Epidemiology Presentation in older subgroups, prognosis, impact on frailty and function, health inequalities, accurate mortality data
Wider societal impact of COVID Impact of lockdown measures on older people, maintaining mobility, elder abuse, impact on carers
Consequences of the pandemic for other healthcare delivery Telemedicine and remote delivery of treatment including rehabilitation, impact of postponed investigation and care, access to primary and secondary care, delivering care safely with PPE, experience of hospital care, care delivery models
Care home research Epidemiology and outcomes in care home residents, impact on care home staff, transmission prevention, end of life care, building capacity for research within care homes
Public health interventions Vaccines, impact of social distancing on infection, interventions to promote healthy behaviours, access to testing
Communication in pandemic situations With relatives, use of technology, advance care planning, bereavement, death certification
Pathophysiology of COVID infection in older people Immune response, transmission, why older people are at higher risk
Research methodology Inclusion of older people in COVID research, older people’s voice in priority setting, patient reported outcomes and remote data collection, how to continue to deliver research safely, how research is publicised and disseminated

A recent position statement by the British Geriatrics Society highlights some of these areas as key for future research into COVID-19 and older people [4]. A critical missing voice for COVID-19 research for older people is that of older people themselves. We need to know what older people view as priorities, and there is an urgent need to solicit their opinions on this. Such an exercise must be sufficiently inclusive and deliberative to provide robust findings that can underpin research choices over months to years. This could be delivered using existing structures such as the James Lind Alliance, who recently completed a similar exercise setting priorities for research for people living with multiple long-term conditions [5]. In concert, qualitative research on the lived experience of older people with COVID-19, their carers and families, and its wider consequences is needed to complement understanding from epidemiological studies and to underpin the design of interventions.

Making COVID-19 research inclusive

Studies have not always been designed to enable inclusion of people at high risk of the adverse consequences of COVID-19; a third of COVID-19 related trials identified by a recent review had an arbitrary and unjustified upper age cut-off [6], and exclusion criteria for trials too often prevent people with multimorbidity from taking part [7]. Given that the impact of COVID-19 is greatest for older people, it is vital that they are included in such studies. Therefore, studies must be designed to enable safe participation from a broad range of populations, including those living in care homes, and avoid exclusion because of age, multimorbidity or frailty. Including these groups does not come naturally to all clinical specialities or to industry partners, and academics with expertise in research for older people have a key role in collaborating with others to facilitate inclusion of these underserved groups. Such collaboration across multiple specialities is particularly important given the multisystem nature of COVID-19 [8].
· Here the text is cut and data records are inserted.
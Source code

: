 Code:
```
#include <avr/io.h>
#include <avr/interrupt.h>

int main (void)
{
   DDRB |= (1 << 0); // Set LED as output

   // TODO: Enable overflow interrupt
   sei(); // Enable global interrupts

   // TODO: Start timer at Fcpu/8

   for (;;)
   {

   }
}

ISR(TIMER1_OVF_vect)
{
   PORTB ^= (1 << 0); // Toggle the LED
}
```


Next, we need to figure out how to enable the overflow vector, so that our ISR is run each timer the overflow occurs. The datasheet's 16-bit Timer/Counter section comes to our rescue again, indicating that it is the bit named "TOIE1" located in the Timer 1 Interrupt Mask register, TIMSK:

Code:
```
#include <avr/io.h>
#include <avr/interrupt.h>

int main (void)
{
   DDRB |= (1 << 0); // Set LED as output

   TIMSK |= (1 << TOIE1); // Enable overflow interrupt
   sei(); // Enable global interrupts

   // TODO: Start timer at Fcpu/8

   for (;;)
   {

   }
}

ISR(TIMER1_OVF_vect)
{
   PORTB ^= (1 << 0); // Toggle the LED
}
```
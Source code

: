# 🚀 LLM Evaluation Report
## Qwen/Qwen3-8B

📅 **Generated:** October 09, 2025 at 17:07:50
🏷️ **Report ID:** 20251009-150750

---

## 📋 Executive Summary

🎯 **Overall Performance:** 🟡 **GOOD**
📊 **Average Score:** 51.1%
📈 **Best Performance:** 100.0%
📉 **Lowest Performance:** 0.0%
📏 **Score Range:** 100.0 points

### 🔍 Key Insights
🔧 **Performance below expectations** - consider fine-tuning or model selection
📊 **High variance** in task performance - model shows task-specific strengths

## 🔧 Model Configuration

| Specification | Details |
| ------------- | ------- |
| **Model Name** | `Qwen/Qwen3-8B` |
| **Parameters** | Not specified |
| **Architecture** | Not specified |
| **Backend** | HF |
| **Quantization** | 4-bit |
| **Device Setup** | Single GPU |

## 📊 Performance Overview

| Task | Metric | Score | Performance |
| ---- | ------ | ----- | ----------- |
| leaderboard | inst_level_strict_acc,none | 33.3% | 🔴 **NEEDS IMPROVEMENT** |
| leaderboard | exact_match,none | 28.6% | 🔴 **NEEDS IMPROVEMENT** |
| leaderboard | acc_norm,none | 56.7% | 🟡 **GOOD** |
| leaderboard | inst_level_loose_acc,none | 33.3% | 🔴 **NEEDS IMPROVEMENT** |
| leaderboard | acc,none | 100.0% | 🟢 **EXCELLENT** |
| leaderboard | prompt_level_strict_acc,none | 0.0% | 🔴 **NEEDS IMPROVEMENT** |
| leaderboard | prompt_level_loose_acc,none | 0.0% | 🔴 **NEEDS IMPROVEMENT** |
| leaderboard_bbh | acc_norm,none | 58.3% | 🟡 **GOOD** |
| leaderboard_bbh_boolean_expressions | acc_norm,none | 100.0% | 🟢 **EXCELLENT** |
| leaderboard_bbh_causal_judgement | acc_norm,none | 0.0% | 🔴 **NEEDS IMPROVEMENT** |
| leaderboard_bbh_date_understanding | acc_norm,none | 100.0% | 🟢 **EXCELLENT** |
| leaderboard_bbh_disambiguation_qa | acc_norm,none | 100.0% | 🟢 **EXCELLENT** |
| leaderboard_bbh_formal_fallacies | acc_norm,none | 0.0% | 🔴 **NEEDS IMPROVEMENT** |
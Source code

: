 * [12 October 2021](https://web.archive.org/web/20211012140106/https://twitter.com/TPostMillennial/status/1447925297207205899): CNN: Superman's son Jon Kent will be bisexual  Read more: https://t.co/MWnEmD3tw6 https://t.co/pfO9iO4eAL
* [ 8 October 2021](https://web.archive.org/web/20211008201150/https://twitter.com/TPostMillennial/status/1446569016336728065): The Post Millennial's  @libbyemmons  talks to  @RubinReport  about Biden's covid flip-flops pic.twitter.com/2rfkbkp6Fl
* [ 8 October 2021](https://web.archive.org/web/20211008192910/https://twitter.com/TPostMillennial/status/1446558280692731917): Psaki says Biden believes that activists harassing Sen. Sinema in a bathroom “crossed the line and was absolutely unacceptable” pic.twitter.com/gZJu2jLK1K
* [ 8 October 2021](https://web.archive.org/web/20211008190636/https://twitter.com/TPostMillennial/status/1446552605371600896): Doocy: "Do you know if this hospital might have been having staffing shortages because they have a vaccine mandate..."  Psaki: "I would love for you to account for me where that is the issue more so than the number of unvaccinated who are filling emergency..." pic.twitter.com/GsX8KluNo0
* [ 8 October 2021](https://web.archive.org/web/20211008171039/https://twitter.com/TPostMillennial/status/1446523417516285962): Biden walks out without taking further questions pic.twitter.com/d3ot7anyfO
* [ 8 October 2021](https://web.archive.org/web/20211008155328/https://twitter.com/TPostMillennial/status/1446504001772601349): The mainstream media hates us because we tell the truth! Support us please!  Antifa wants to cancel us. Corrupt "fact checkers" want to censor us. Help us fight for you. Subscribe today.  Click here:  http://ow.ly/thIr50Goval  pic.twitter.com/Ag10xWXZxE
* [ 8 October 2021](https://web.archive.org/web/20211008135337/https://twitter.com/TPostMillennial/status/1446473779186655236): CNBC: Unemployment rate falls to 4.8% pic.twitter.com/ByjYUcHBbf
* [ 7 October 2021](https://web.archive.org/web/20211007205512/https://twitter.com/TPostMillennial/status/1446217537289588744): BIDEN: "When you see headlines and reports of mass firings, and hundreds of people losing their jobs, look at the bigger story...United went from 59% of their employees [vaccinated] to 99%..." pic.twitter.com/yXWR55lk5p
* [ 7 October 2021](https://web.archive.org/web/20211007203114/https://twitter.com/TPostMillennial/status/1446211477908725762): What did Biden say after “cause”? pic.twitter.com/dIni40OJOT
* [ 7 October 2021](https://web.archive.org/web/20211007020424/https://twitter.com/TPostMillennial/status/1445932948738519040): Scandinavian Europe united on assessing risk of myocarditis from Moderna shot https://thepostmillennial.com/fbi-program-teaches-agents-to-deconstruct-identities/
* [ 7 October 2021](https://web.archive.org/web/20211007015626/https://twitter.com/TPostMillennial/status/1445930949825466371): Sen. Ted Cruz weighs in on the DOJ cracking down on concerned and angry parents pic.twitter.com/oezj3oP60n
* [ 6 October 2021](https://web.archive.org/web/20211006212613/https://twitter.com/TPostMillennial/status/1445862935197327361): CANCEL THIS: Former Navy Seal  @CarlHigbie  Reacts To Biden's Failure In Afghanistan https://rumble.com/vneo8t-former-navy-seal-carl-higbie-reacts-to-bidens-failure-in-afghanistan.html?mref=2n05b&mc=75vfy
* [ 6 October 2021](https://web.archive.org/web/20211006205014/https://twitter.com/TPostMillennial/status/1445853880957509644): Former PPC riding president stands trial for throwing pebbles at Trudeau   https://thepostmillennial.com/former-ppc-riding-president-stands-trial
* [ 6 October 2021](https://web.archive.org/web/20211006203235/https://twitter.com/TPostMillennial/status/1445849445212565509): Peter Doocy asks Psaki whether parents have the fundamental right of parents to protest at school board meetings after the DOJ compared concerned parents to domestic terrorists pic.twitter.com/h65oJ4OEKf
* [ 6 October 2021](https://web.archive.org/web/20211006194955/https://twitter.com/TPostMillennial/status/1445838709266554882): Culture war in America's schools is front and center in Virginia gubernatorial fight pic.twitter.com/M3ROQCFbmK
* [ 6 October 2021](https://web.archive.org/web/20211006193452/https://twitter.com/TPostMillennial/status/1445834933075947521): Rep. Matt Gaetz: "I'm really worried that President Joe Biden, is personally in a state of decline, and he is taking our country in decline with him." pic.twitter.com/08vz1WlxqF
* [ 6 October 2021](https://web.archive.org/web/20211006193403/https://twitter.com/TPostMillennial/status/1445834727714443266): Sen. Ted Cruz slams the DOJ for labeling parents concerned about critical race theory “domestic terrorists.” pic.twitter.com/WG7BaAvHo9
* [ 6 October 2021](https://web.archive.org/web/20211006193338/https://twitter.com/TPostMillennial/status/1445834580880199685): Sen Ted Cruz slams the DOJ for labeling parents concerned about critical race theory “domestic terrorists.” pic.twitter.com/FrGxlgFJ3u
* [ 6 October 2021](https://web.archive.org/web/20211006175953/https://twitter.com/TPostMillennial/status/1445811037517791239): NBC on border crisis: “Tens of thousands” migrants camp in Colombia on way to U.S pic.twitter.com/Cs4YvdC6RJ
Although most trials to date have focussed on hospitalised patients, large platform trials such as the PRINCIPLE trial (Platform randomised trial of interventions against COVID-19 in older people) show that recruitment from community-dwelling populations is possible [9]. However, a focus on place of care or place of residence alone is insufficient; other barriers to participation such as cognitive impairment and lack of capacity need to be addressed and overcome. Some trials have done so successfully by accepting enrolment in best interests in emergency situations, such as is the case for the RECOVERY trial testing treatments in hospitalised patients with COVID-19 [10]. Whilst this is not appropriate for all types of study, the danger to life and function posed by COVID-19 infection to these most vulnerable groups justifies such an approach, with appropriate governance and clinical research expertise.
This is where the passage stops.